Article 2 : Le premier alinéa de l'article 33 de l'arrêté du 30 mai 2001 du préfet de la Sarthe est ainsi modifié : “Cinq piézomètres seront installés sur le site, dont deux à l'amont, et deux à l'aval de la décharge pour assurer une mesure efficace de la qualité des eaux souterraines”.

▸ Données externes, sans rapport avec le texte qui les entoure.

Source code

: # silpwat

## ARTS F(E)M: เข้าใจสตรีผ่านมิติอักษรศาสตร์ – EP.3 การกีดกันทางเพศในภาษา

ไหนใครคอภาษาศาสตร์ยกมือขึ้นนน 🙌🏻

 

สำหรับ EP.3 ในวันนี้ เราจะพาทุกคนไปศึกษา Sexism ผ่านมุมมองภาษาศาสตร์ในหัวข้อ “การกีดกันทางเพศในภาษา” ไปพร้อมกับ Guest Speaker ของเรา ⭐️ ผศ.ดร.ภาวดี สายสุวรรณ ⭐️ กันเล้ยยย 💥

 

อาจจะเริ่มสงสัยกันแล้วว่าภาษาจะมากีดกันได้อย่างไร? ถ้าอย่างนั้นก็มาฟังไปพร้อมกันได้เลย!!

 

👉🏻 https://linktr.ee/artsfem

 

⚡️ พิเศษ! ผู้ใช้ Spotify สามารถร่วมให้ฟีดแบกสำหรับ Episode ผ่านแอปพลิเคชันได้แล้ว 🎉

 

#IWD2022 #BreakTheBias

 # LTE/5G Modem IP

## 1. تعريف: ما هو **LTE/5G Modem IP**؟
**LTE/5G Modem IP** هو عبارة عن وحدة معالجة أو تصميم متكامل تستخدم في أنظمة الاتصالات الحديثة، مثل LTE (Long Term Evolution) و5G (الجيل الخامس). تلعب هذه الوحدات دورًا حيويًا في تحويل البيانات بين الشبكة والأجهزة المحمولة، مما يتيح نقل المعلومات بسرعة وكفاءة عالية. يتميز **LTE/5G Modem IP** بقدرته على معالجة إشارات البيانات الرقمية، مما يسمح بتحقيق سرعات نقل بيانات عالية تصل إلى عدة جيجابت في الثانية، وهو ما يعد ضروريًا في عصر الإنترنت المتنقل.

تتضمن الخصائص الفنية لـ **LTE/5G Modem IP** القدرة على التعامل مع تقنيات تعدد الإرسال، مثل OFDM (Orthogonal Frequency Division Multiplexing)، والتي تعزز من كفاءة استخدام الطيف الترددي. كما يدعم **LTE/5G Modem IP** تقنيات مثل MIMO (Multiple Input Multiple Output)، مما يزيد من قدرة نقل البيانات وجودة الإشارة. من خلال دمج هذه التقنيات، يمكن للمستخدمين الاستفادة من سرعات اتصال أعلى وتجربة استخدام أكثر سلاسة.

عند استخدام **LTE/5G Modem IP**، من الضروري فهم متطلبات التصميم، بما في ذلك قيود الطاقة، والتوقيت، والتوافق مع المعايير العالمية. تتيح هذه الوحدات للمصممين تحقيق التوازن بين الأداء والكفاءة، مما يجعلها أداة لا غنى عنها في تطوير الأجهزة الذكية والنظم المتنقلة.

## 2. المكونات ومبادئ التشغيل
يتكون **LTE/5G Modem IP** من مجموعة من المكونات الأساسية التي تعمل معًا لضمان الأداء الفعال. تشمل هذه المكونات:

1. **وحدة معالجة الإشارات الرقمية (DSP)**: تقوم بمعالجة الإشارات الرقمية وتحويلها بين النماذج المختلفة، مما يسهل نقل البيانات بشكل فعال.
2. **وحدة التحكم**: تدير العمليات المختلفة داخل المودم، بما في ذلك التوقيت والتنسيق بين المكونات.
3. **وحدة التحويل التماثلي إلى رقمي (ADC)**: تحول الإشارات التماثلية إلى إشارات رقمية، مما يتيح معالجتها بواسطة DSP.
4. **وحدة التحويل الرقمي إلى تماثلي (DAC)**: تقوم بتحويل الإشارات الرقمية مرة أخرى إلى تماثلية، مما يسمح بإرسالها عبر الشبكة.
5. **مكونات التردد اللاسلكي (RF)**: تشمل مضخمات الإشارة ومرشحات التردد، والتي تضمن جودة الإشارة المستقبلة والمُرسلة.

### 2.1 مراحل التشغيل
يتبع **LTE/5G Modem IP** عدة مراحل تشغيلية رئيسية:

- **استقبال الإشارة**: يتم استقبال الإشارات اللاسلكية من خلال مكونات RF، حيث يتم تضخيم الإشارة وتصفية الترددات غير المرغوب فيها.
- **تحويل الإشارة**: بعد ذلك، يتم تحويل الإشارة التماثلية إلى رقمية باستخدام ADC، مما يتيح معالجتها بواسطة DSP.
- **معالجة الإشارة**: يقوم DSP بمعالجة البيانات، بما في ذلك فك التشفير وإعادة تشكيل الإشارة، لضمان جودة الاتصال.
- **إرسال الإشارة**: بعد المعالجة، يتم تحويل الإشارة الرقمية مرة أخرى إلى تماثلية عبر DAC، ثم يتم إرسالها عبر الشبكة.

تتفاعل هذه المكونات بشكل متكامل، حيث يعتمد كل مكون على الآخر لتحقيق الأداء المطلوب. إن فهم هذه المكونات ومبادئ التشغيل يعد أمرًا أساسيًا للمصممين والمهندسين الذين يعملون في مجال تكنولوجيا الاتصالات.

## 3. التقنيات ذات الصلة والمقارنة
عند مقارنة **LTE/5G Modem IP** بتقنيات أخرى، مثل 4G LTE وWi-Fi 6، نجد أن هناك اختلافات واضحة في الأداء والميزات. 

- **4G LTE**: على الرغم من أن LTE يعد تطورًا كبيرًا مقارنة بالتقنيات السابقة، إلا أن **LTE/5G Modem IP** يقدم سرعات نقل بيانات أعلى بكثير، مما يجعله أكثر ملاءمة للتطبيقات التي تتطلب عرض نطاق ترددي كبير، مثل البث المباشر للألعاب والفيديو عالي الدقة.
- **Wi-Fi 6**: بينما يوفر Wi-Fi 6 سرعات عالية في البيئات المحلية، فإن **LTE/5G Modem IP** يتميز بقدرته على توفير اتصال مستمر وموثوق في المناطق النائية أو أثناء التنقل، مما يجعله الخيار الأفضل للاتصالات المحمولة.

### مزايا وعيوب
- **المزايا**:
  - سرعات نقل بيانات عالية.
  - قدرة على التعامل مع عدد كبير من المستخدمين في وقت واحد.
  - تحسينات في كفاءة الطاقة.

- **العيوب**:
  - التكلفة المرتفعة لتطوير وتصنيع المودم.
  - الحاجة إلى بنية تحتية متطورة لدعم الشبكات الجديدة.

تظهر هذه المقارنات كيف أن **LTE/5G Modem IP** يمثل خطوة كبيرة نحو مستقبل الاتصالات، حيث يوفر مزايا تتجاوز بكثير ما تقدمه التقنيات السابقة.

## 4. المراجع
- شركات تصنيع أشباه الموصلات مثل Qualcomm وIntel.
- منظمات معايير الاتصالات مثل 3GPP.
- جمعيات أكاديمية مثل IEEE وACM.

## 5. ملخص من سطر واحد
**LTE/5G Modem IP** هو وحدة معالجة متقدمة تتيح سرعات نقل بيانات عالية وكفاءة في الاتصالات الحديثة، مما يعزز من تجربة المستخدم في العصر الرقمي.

Article 3 : L'article 20 de l'arrêté du 30 mai 2001 du préfet de la Sarthe est ainsi complété : “un dispositif spécifique permettant de respecter les seuils d'émergence ci-dessus fixés, tel un mur anti-bruit ou tout autre dispositif technique adapté ayant recueilli l'accord préalable de l'administration, sera installé au droit du hameau du Monteau”.
Article 4 : Le surplus des conclusions de la requête de l'ASSOCIATION DE DEFENSE DES RIVERAINS DE MONTCRUCHET est rejeté.
Article 5 : L'Etat versera à l'ASSOCIATION DE DEFENSE DES RIVERAINS DE MONTCRUCHET une somme de 1 500 euros (mille cinq cents euros) au titre de l'article L. 761-1 du code de justice administrative.
Article 6 : Le présent arrêt sera notifié à l'ASSOCIATION DE DEFENSE DES RIVERAINS DE MONTCRUCHET, au ministre d'Etat, ministre de l'écologie, du développement et de l'aménagement durables et à la société d'exploitation de l'usine de Segrié.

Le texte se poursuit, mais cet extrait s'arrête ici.